Discografia HM – Bruce Springsteen e 25 anos de The Ghost Of Tom Joad

Sabe quando você está olhando para o nada, com aquela cara de paisagem, e espera que uma trilha sonora bem tranquila venha e preencha aquela momento? Aconteceu comigo esses dias. Eu estava no carro, no sinal vermelho, com a cabeça no vazio, quando me peguei cantando junto a Straight Time, que estava no meu streaming. Eu pensei: “Como esse álbum do Bruce Springsteen é realmente perfeito para esses momentos!”.

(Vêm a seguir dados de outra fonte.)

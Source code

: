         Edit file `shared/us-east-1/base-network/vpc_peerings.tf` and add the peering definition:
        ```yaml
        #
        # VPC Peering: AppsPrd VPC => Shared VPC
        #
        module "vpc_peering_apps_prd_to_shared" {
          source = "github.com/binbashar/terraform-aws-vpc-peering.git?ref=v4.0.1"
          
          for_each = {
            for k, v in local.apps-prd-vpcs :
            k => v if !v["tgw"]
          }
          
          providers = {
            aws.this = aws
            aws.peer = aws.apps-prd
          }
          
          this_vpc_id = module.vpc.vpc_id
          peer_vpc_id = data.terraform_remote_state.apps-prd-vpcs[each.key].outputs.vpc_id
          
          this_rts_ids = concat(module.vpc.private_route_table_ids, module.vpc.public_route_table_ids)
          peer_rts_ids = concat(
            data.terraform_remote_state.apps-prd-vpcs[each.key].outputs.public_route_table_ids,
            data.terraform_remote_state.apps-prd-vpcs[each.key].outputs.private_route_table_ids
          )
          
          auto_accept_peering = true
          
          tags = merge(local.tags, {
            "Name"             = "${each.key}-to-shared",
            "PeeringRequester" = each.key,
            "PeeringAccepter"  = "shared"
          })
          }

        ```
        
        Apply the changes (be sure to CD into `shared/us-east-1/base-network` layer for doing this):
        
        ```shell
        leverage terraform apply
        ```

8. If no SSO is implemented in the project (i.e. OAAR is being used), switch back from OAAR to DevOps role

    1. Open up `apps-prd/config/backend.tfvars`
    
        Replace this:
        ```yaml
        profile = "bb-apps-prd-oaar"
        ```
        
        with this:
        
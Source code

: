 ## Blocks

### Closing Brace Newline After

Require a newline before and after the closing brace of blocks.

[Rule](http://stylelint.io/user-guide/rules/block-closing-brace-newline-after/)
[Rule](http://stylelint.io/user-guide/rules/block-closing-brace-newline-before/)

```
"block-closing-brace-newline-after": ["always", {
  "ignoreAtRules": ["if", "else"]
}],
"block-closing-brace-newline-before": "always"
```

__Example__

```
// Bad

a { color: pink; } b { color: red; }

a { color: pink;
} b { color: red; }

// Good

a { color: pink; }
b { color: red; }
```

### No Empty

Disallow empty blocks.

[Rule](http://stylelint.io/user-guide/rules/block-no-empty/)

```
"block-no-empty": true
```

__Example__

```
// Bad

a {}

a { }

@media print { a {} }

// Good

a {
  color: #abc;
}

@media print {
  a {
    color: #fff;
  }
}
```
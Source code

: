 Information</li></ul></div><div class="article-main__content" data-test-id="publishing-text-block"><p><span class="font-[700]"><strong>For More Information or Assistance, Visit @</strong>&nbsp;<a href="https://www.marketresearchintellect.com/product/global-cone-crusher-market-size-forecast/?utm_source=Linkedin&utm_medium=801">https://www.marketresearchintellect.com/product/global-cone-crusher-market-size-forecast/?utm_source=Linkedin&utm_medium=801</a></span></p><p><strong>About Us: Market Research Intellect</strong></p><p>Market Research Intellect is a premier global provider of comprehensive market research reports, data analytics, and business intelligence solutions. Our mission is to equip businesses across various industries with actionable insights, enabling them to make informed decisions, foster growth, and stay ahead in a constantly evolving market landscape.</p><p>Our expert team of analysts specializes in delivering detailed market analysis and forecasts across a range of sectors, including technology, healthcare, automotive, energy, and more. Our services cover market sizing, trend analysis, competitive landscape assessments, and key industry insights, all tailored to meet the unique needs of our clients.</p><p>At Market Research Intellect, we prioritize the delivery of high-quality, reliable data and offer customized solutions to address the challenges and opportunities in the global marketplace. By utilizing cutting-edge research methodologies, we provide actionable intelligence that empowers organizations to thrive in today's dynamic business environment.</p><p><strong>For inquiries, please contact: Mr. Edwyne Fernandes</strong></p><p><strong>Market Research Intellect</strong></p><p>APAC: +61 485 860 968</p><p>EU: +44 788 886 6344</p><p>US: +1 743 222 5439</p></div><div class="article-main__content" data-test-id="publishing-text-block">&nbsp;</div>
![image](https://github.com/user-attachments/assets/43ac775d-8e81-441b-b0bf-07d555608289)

O álbum que pensei foi The Ghost Of Tom Joad, cuja faixa que tocara, Straight Time, era a segunda. Tenho um carinho muito especial por esse disco e confesso que me bateu uma nostalgia muito forte naquele meu momento no carro. O ano era 1995. Vivendo em cidade pequena de interior, eu tinha pouco acesso às novidades musicais, fora o pouquíssimo conhecimento de um adolescente que ainda estava se encontrando no meio dos gostos musicais do que chamávamos de rock.

Eu tinha uma caixinha que cabiam cerca de oito K7s e o CD, apesar de ter maior abrangência nas capitais, para o interior ainda era algo novo. Eu devia ter uns três CDs, entre eles, o Seventh Son Of a Seventh Son, meu primeiro CD do Maiden. Mas na caixinha, eu tinha um carinho muito grande por três K7s originais (a maioria eu tinha gravações que montava com amigos ou coisas que tocavam na rádio): Joyride, do Roxette; Blood Sugar Sex Magic, do Red Hot Chilli Peppers e Greatest Hits do Bruce Springsteen, que tinha saído também em 1995 (no início do ano).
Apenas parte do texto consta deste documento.